-- Opening Marker --

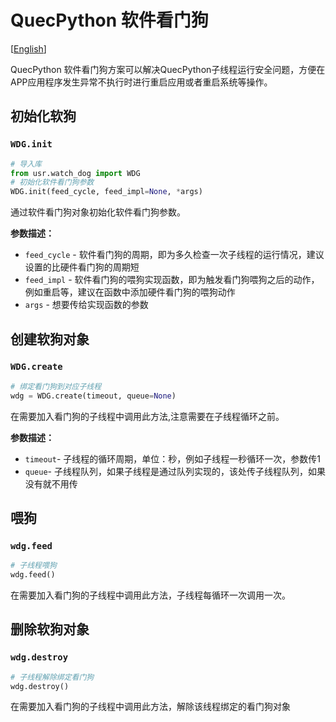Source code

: # QuecPython 软件看门狗

[[English](README.md)]

QuecPython 软件看门狗方案可以解决QuecPython子线程运行安全问题，方便在APP应用程序发生异常不执行时进行重启应用或者重启系统等操作。

## 初始化软狗

### `WDG.init`

```python
# 导入库
from usr.watch_dog import WDG
# 初始化软件看门狗参数
WDG.init(feed_cycle, feed_impl=None, *args)
```

通过软件看门狗对象初始化软件看门狗参数。

**参数描述：**

- `feed_cycle` - 软件看门狗的周期，即为多久检查一次子线程的运行情况，建议设置的比硬件看门狗的周期短
- `feed_impl` - 软件看门狗的喂狗实现函数，即为触发看门狗喂狗之后的动作，例如重启等，建议在函数中添加硬件看门狗的喂狗动作
- `args` - 想要传给实现函数的参数

## 创建软狗对象

### `WDG.create`

```python
# 绑定看门狗到对应子线程
wdg = WDG.create(timeout, queue=None)
```

在需要加入看门狗的子线程中调用此方法,注意需要在子线程循环之前。

**参数描述：**

- `timeout`- 子线程的循环周期，单位：秒，例如子线程一秒循环一次，参数传1
- `queue`- 子线程队列，如果子线程是通过队列实现的，该处传子线程队列，如果没有就不用传

## 喂狗

### `wdg.feed`

```python
# 子线程喂狗
wdg.feed()
```

在需要加入看门狗的子线程中调用此方法，子线程每循环一次调用一次。

## 删除软狗对象

### `wdg.destroy`

```python
# 子线程解除绑定看门狗
wdg.destroy()
```

在需要加入看门狗的子线程中调用此方法，解除该线程绑定的看门狗对象

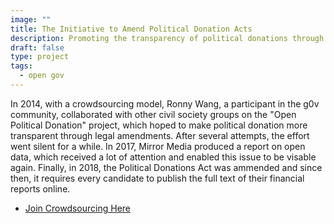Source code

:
 ```yaml
---
image: ""
title: The Initiative to Amend Political Donation Acts
description: Promoting the transparency of political donations through crowdsourcing.
draft: false
type: project
tags:
  - open gov
---
```

In 2014, with a crowdsourcing model, Ronny Wang, a participant in the g0v community, collaborated with other civil society groups on the "Open Political Donation" project, which hoped to make political donation more transparent through legal amendments. After several attempts, the effort went silent for a while. In 2017, Mirror Media produced a report on open data, which received a lot of attention and enabled this issue to be visable again. Finally, in 2018, the Political Donations Act was ammended and since then, it requires every candidate to publish the full text of their financial reports online.

- [Join Crowdsourcing Here](https://campaign-finance.g0v.ctiml.tw/)
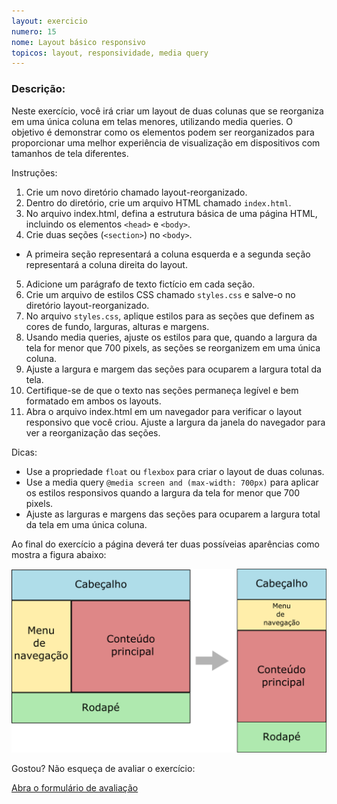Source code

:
 ```yaml
---
layout: exercicio
numero: 15
nome: Layout básico responsivo
topicos: layout, responsividade, media query
---
```


### Descrição:

Neste exercício, você irá criar um layout de duas colunas que se reorganiza em uma única coluna em telas menores, utilizando media queries. O objetivo é demonstrar como os elementos podem ser reorganizados para proporcionar uma melhor experiência de visualização em dispositivos com tamanhos de tela diferentes.

Instruções:

1. Crie um novo diretório chamado layout-reorganizado.
2. Dentro do diretório, crie um arquivo HTML chamado `index.html`.
3. No arquivo index.html, defina a estrutura básica de uma página HTML, incluindo os elementos `<head>` e `<body>`.
4. Crie duas seções (`<section>`) no `<body>`. 
  * A primeira seção representará a coluna esquerda e a segunda seção representará a coluna direita do layout.
5. Adicione um parágrafo de texto fictício em cada seção.
6. Crie um arquivo de estilos CSS chamado `styles.css` e salve-o no diretório layout-reorganizado.
7. No arquivo `styles.css`, aplique estilos para as seções que definem as cores de fundo, larguras, alturas e margens.
8. Usando media queries, ajuste os estilos para que, quando a largura da tela for menor que 700 pixels, as seções se reorganizem em uma única coluna. 
9. Ajuste a largura e margem das seções para ocuparem a largura total da tela.
10. Certifique-se de que o texto nas seções permaneça legível e bem formatado em ambos os layouts.
11. Abra o arquivo index.html em um navegador para verificar o layout responsivo que você criou. Ajuste a largura da janela do navegador para ver a reorganização das seções.

Dicas:

* Use a propriedade `float` ou `flexbox` para criar o layout de duas colunas.
* Use a media query `@media screen and (max-width: 700px)` para aplicar os estilos responsivos quando a largura da tela for menor que 700 pixels.
* Ajuste as larguras e margens das seções para ocuparem a largura total da tela em uma única coluna.

Ao final do exercício a página deverá ter duas possíveias aparências como mostra a figura abaixo:

![Layout de duas colunas responsivo](laytou-duas-colunas-responsivo.png)

Gostou? Não esqueça de avaliar o exercício:

<a class="btn" href="https://forms.gle/scs1VxDDFSiMqAhe8" target="_blank"> Abra o formulário de avaliação</a>
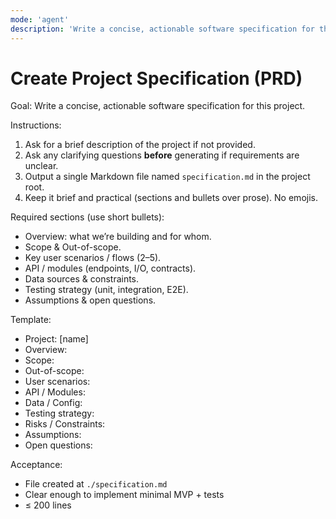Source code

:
 ```yaml
---
mode: 'agent'
description: 'Write a concise, actionable software specification for this project.'
---
```


# Create Project Specification (PRD)

Goal: Write a concise, actionable software specification for this project.

Instructions:
1) Ask for a brief description of the project if not provided.
2) Ask any clarifying questions **before** generating if requirements are unclear.
3) Output a single Markdown file named `specification.md` in the project root.
4) Keep it brief and practical (sections and bullets over prose). No emojis.

Required sections (use short bullets):
- Overview: what we’re building and for whom.
- Scope & Out-of-scope.
- Key user scenarios / flows (2–5).
- API / modules (endpoints, I/O, contracts).
- Data sources & constraints.
- Testing strategy (unit, integration, E2E).
- Assumptions & open questions.

Template:
- Project: [name]
- Overview:
- Scope:
- Out-of-scope:
- User scenarios:
- API / Modules:
- Data / Config:
- Testing strategy:
- Risks / Constraints:
- Assumptions:
- Open questions:

Acceptance:
- File created at `./specification.md`
- Clear enough to implement minimal MVP + tests
- ≤ 200 lines
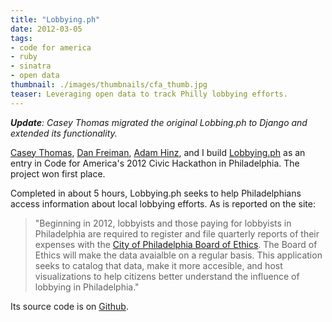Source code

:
 ```yaml
---
title: "Lobbying.ph"
date: 2012-03-05
tags:
- code for america
- ruby
- sinatra
- open data
thumbnail: ./images/thumbnails/cfa_thumb.jpg
teaser: Leveraging open data to track Philly lobbying efforts.
---
```


<i><b>Update</b>: Casey Thomas migrated the original Lobbing.ph to Django and extended its functionality.</i>

[Casey Thomas](http://twitter.com/caseypt), [Dan Freiman](http://twitter.com/dannyjf), [Adam Hinz](http://twitter.com/ahinz), and I build [Lobbying.ph](http://lobbying.ph) as an entry in Code for America's 2012 Civic Hackathon in Philadelphia. The project won first place.

Completed in about 5 hours, Lobbying.ph seeks to help Philadelphians access information about local lobbying efforts. As is reported on the site:

> "Beginning in 2012, lobbyists and those paying for lobbyists in Philadelphia are required to register and file quarterly reports of their expenses with the <a href="http://www.phila.gov/ethicsboard/lobbying.html">City of Philadelphia Board of Ethics</a>. The Board of Ethics will make the data avaialble on a regular basis. This application seeks to catalog that data, make it more accesible, and host visualizations to help citizens better understand the influence of lobbying in Philadelphia."

Its source code is on <a href="https://github.com/caseypt/lobbying.ph">Github</a>.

-- Closing Marker --

## [What the task requires]
Reproduce each entry precisely, dropping only the pictures.

## [Your response]
Source code

: # QuecPython 软件看门狗

[[English](README.md)]

QuecPython 软件看门狗方案可以解决QuecPython子线程运行安全问题，方便在APP应用程序发生异常不执行时进行重启应用或者重启系统等操作。

## 初始化软狗

### `WDG.init`

```python
# 导入库
from usr.watch_dog import WDG
# 初始化软件看门狗参数
WDG.init(feed_cycle, feed_impl=None, *args)
```

通过软件看门狗对象初始化软件看门狗参数。

**参数描述：**

- `feed_cycle` - 软件看门狗的周期，即为多久检查一次子线程的运行情况，建议设置的比硬件看门狗的周期短
- `feed_impl` - 软件看门狗的喂狗实现函数，即为触发看门狗喂狗之后的动作，例如重启等，建议在函数中添加硬件看门狗的喂狗动作
- `args` - 想要传给实现函数的参数

## 创建软狗对象

### `WDG.create`

```python
# 绑定看门狗到对应子线程
wdg = WDG.create(timeout, queue=None)
```

在需要加入看门狗的子线程中调用此方法,注意需要在子线程循环之前。

**参数描述：**

- `timeout`- 子线程的循环周期，单位：秒，例如子线程一秒循环一次，参数传1
- `queue`- 子线程队列，如果子线程是通过队列实现的，该处传子线程队列，如果没有就不用传

## 喂狗

### `wdg.feed`

```python
# 子线程喂狗
wdg.feed()
```

在需要加入看门狗的子线程中调用此方法，子线程每循环一次调用一次。

## 删除软狗对象

### `wdg.destroy`

```python
# 子线程解除绑定看门狗
wdg.destroy()
```

在需要加入看门狗的子线程中调用此方法，解除该线程绑定的看门狗对象

Source code

:
 ```yaml
---
image: ""
title: The Initiative to Amend Political Donation Acts
description: Promoting the transparency of political donations through crowdsourcing.
draft: false
type: project
tags:
  - open gov
---
```

In 2014, with a crowdsourcing model, Ronny Wang, a participant in the g0v community, collaborated with other civil society groups on the "Open Political Donation" project, which hoped to make political donation more transparent through legal amendments. After several attempts, the effort went silent for a while. In 2017, Mirror Media produced a report on open data, which received a lot of attention and enabled this issue to be visable again. Finally, in 2018, the Political Donations Act was ammended and since then, it requires every candidate to publish the full text of their financial reports online.

- [Join Crowdsourcing Here](https://campaign-finance.g0v.ctiml.tw/)
Source code

:
 ```yaml
---
layout: exercicio
numero: 15
nome: Layout básico responsivo
topicos: layout, responsividade, media query
---
```


### Descrição:

Neste exercício, você irá criar um layout de duas colunas que se reorganiza em uma única coluna em telas menores, utilizando media queries. O objetivo é demonstrar como os elementos podem ser reorganizados para proporcionar uma melhor experiência de visualização em dispositivos com tamanhos de tela diferentes.

Instruções:

1. Crie um novo diretório chamado layout-reorganizado.
2. Dentro do diretório, crie um arquivo HTML chamado `index.html`.
3. No arquivo index.html, defina a estrutura básica de uma página HTML, incluindo os elementos `<head>` e `<body>`.
4. Crie duas seções (`<section>`) no `<body>`. 
  * A primeira seção representará a coluna esquerda e a segunda seção representará a coluna direita do layout.
5. Adicione um parágrafo de texto fictício em cada seção.
6. Crie um arquivo de estilos CSS chamado `styles.css` e salve-o no diretório layout-reorganizado.
7. No arquivo `styles.css`, aplique estilos para as seções que definem as cores de fundo, larguras, alturas e margens.
8. Usando media queries, ajuste os estilos para que, quando a largura da tela for menor que 700 pixels, as seções se reorganizem em uma única coluna. 
9. Ajuste a largura e margem das seções para ocuparem a largura total da tela.
10. Certifique-se de que o texto nas seções permaneça legível e bem formatado em ambos os layouts.
11. Abra o arquivo index.html em um navegador para verificar o layout responsivo que você criou. Ajuste a largura da janela do navegador para ver a reorganização das seções.

Dicas:

* Use a propriedade `float` ou `flexbox` para criar o layout de duas colunas.
* Use a media query `@media screen and (max-width: 700px)` para aplicar os estilos responsivos quando a largura da tela for menor que 700 pixels.
* Ajuste as larguras e margens das seções para ocuparem a largura total da tela em uma única coluna.

Ao final do exercício a página deverá ter duas possíveias aparências como mostra a figura abaixo:

![Layout de duas colunas responsivo](laytou-duas-colunas-responsivo.png)

Gostou? Não esqueça de avaliar o exercício:

<a class="btn" href="https://forms.gle/scs1VxDDFSiMqAhe8" target="_blank"> Abra o formulário de avaliação</a>
Source code

:
 ```yaml
---
mode: 'agent'
description: 'Write a concise, actionable software specification for this project.'
---
```


# Create Project Specification (PRD)

Goal: Write a concise, actionable software specification for this project.

Instructions:
1) Ask for a brief description of the project if not provided.
2) Ask any clarifying questions **before** generating if requirements are unclear.
3) Output a single Markdown file named `specification.md` in the project root.
4) Keep it brief and practical (sections and bullets over prose). No emojis.

Required sections (use short bullets):
- Overview: what we’re building and for whom.
- Scope & Out-of-scope.
- Key user scenarios / flows (2–5).
- API / modules (endpoints, I/O, contracts).
- Data sources & constraints.
- Testing strategy (unit, integration, E2E).
- Assumptions & open questions.

Template:
- Project: [name]
- Overview:
- Scope:
- Out-of-scope:
- User scenarios:
- API / Modules:
- Data / Config:
- Testing strategy:
- Risks / Constraints:
- Assumptions:
- Open questions:

Acceptance:
- File created at `./specification.md`
- Clear enough to implement minimal MVP + tests
- ≤ 200 lines
Source code

:
 ```yaml
---
title: "Lobbying.ph"
date: 2012-03-05
tags:
- code for america
- ruby
- sinatra
- open data
thumbnail: ./images/thumbnails/cfa_thumb.jpg
teaser: Leveraging open data to track Philly lobbying efforts.
---
```


<i><b>Update</b>: Casey Thomas migrated the original Lobbing.ph to Django and extended its functionality.</i>

[Casey Thomas](http://twitter.com/caseypt), [Dan Freiman](http://twitter.com/dannyjf), [Adam Hinz](http://twitter.com/ahinz), and I build [Lobbying.ph](http://lobbying.ph) as an entry in Code for America's 2012 Civic Hackathon in Philadelphia. The project won first place.

Completed in about 5 hours, Lobbying.ph seeks to help Philadelphians access information about local lobbying efforts. As is reported on the site:

> "Beginning in 2012, lobbyists and those paying for lobbyists in Philadelphia are required to register and file quarterly reports of their expenses with the <a href="http://www.phila.gov/ethicsboard/lobbying.html">City of Philadelphia Board of Ethics</a>. The Board of Ethics will make the data avaialble on a regular basis. This application seeks to catalog that data, make it more accesible, and host visualizations to help citizens better understand the influence of lobbying in Philadelphia."

Its source code is on <a href="https://github.com/caseypt/lobbying.ph">Github</a>.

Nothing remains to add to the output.